A wildlife trafficker from Malaysia arrested in Bangkok in June on suspicion of wildlife trafficking has been extradited to the United States.
Teo Boon Ching, age 57, was transported to Suvarnabhumi airport and placed on a flight to the United States accompanied by two US marshalls.
The Malaysian suspect was arrested on June 29 at a hotel on Pradit Manutham Road in Bangkok’s Wang Thonglang district.
The commissioner of the Central Investigation Bureau, Pol Lt Gen Jirabhop Bhuridej, stated that he wanted the US Justice Department for his involvement in wildlife trafficking and money laundering.
Mr.

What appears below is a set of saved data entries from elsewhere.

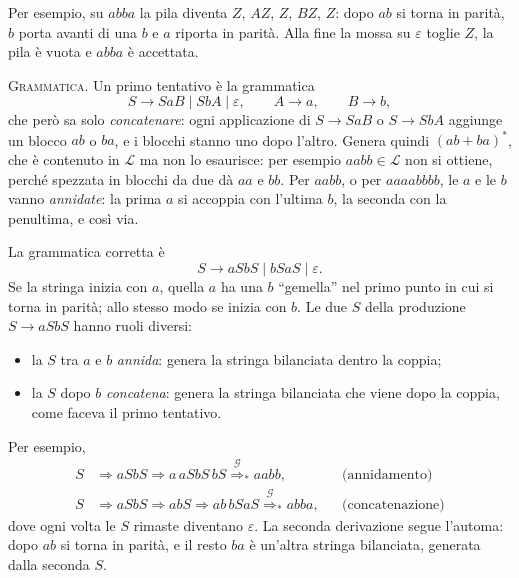 \documentclass[a4paper, 11pt, oneside]{book}
\theoremstyle{formale}
\begin{document}
    Per esempio, su $abba$ la pila diventa $Z$, $AZ$, $Z$, $BZ$, $Z$: dopo $ab$ si torna
    in parit\`a, $b$ porta avanti di una $b$ e $a$ riporta in parit\`a. Alla fine la
    mossa su $\varepsilon$ toglie $Z$, la pila \`e vuota e $abba$ \`e accettata.

    \textsc{Grammatica}. Un primo tentativo \`e la grammatica
    \begin{equation*}
        S \to SaB \mid SbA \mid \varepsilon, \qquad A \to a, \qquad B \to b,
    \end{equation*}
    che per\`o sa solo \emph{concatenare}: ogni applicazione di $S \to SaB$ o $S \to SbA$
    aggiunge un blocco $ab$ o $ba$, e i blocchi stanno uno dopo l'altro. Genera quindi
    $(ab + ba)^*$, che \`e contenuto in $\mathcal{L}$ ma non lo esaurisce: per esempio
    $aabb \in \mathcal{L}$ non si ottiene, perch\'e spezzata in blocchi da due d\`a $aa$
    e $bb$. Per $aabb$, o per $aaaabbbb$, le $a$ e le $b$ vanno \emph{annidate}: la prima
    $a$ si accoppia con l'ultima $b$, la seconda con la penultima, e cos\`i via.

    La grammatica corretta \`e
    \begin{equation*}
        S \to aSbS \mid bSaS \mid \varepsilon.
    \end{equation*}
    Se la stringa inizia con $a$, quella $a$ ha una $b$ ``gemella'' nel primo punto
    in cui si torna in parit\`a; allo stesso modo se inizia con $b$. Le due $S$ della
    produzione $S \to aSbS$ hanno ruoli diversi:
    \begin{itemize}
        \item la $S$ tra $a$ e $b$ \emph{annida}: genera la stringa bilanciata dentro la
            coppia;
        \item la $S$ dopo $b$ \emph{concatena}: genera la stringa bilanciata che viene
            dopo la coppia, come faceva il primo tentativo.
    \end{itemize}
    Per esempio,
    \begin{align*}
        S &\Rightarrow aSbS \Rightarrow a\,aSbS\,bS
            \overset{\mathcal{G}}{\Rightarrow}_* aabb,
            && \text{(annidamento)} \\
        S &\Rightarrow aSbS \Rightarrow abS \Rightarrow ab\,bSaS
            \overset{\mathcal{G}}{\Rightarrow}_* abba,
            && \text{(concatenazione)}
    \end{align*}
    dove ogni volta le $S$ rimaste diventano $\varepsilon$. La seconda derivazione segue
    l'automa: dopo $ab$ si torna in parit\`a, e il resto $ba$ \`e un'altra stringa
    bilanciata, generata dalla seconda $S$.
\end{document}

Teo has a warrant for arrest by the US Fish and Wildlife Service for his participation in a global network of illegal trade in rhinoceros horn, elephant tusks, and endangered African wild animals, as well as for laundering money for wildlife traffickers.

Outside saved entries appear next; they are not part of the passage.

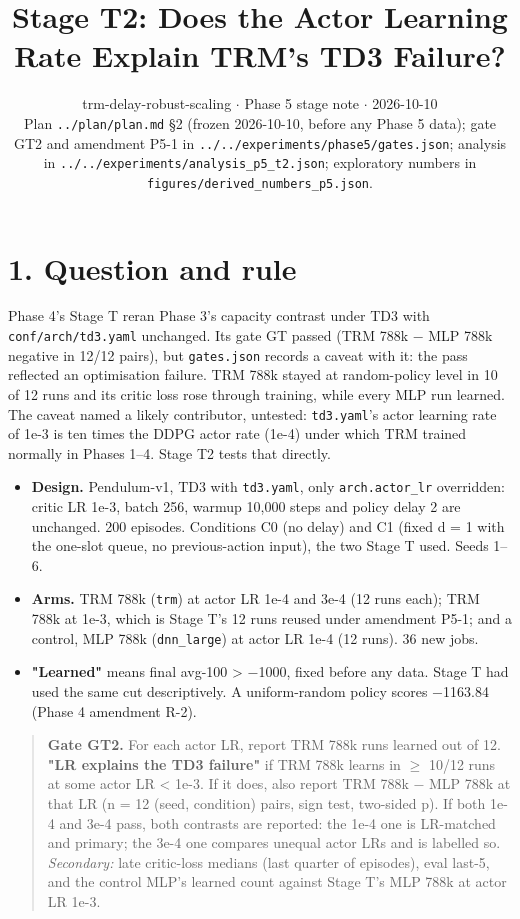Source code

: \documentclass[11pt]{article}
\title{Stage T2: Does the Actor Learning Rate Explain TRM's TD3 Failure?}
\author{}
\date{trm-delay-robust-scaling $\cdot$ Phase 5 stage note $\cdot$ 2026-10-10\\[2pt]Plan \texttt{.\allowbreak{}.\allowbreak{}/\allowbreak{}plan/\allowbreak{}plan.\allowbreak{}md} \S{}2 (frozen 2026-10-10, before any Phase 5 data); gate GT2 and amendment P5-1 in \texttt{.\allowbreak{}.\allowbreak{}/\allowbreak{}.\allowbreak{}.\allowbreak{}/\allowbreak{}experiments/\allowbreak{}phase5/\allowbreak{}gates.\allowbreak{}json}; analysis in \texttt{.\allowbreak{}.\allowbreak{}/\allowbreak{}.\allowbreak{}.\allowbreak{}/\allowbreak{}experiments/\allowbreak{}analysis\_\allowbreak{}p5\_\allowbreak{}t2.\allowbreak{}json}; exploratory numbers in \texttt{figures/\allowbreak{}derived\_\allowbreak{}numbers\_\allowbreak{}p5.\allowbreak{}json}.}
\begin{document}
\maketitle
\section*{1. Question and rule}



Phase 4's Stage T reran Phase 3's capacity contrast under TD3 with \texttt{conf/\allowbreak{}arch/\allowbreak{}td3.\allowbreak{}yaml} unchanged. Its gate GT passed (TRM 788k $-$ MLP 788k negative in 12/12 pairs), but \texttt{gates.json} records a caveat with it: the pass reflected an optimisation failure. TRM 788k stayed at random-policy level in 10 of 12 runs and its critic loss rose through training, while every MLP run learned. The caveat named a likely contributor, untested: \texttt{td3.yaml}'s actor learning rate of 1e-3 is ten times the DDPG actor rate (1e-4) under which TRM trained normally in Phases 1--4. Stage T2 tests that directly.



\begin{itemize}
\item \textbf{Design.} Pendulum-v1, TD3 with \texttt{td3.yaml}, only \texttt{arch.actor\_lr} overridden: critic LR 1e-3, batch 256, warmup 10,000 steps and policy delay 2 are unchanged. 200 episodes. Conditions C0 (no delay) and C1 (fixed d = 1 with the one-slot queue, no previous-action input), the two Stage T used. Seeds 1--6.
\item \textbf{Arms.} TRM 788k (\texttt{trm}) at actor LR 1e-4 and 3e-4 (12 runs each); TRM 788k at 1e-3, which is Stage T's 12 runs reused under amendment P5-1; and a control, MLP 788k (\texttt{dnn\_large}) at actor LR 1e-4 (12 runs). 36 new jobs.
\item \textbf{"Learned"} means final avg-100 > $-$1000, fixed before any data. Stage T had used the same cut descriptively. A uniform-random policy scores $-$1163.84 (Phase 4 amendment R-2).
\end{itemize}



\begin{quote}\textbf{Gate GT2.} For each actor LR, report TRM 788k runs learned out of 12. \textbf{"LR explains the TD3 failure"} if TRM 788k learns in $\geq$ 10/12 runs at some actor LR < 1e-3. If it does, also report TRM 788k $-$ MLP 788k at that LR (n = 12 (seed, condition) pairs, sign test, two-sided p). If both 1e-4 and 3e-4 pass, both contrasts are reported: the 1e-4 one is LR-matched and primary; the 3e-4 one compares unequal actor LRs and is labelled so. \emph{Secondary:} late critic-loss medians (last quarter of episodes), eval last-5, and the control MLP's learned count against Stage T's MLP 788k at actor LR 1e-3.\end{quote}
\end{document}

The US Fish and Wildlife officials collaborated with Thai police officers from the Natural Resources and Environmental Crime Division, the Foreign Affairs Division, and the Immigration Bureau to investigate the incident.
The United States announced sanctions against Mr. Teo and others on Friday.
The US Treasury Department stated on its website that Mr. Teo, his alleged trafficking organization, and Sunrise Greenland Sdn Bhd engaged in “cruel trafficking of endangered and threatened wildlife and the products of brutal poaching.”
Mr. Teo specializes in transporting rhino horn, ivory, and pangolins, also known as scaly anteaters, from Africa to Vietnam and China via Malaysia and Laos, according to the statement.
In the United States, he is charged with one count of conspiracy to commit wildlife trafficking and two counts of money laundering. According to the statement, his money laundering charge carries a maximum sentence of 20 years, while the trafficking conspiracy charge carries a maximum sentence of 5 years.
The Justice Department accuses Mr. Teo of participating in a conspiracy to traffic more than 70 kilograms of rhinoceros horns valued at more than $725,000, involving poaching endangered animals and laundering the proceeds.
He is rumoured to have led a transnational criminal organization based in Asia with significant operations in Malaysia and Thailand. According to the Justice Department, their activities included rhinoceros horn poaching, international trafficking, and smuggling.
According to the United Nations’ 2020 World Wildlife Crime Report, seizures of pangolin scales multiplied by ten between 2014 and 2018.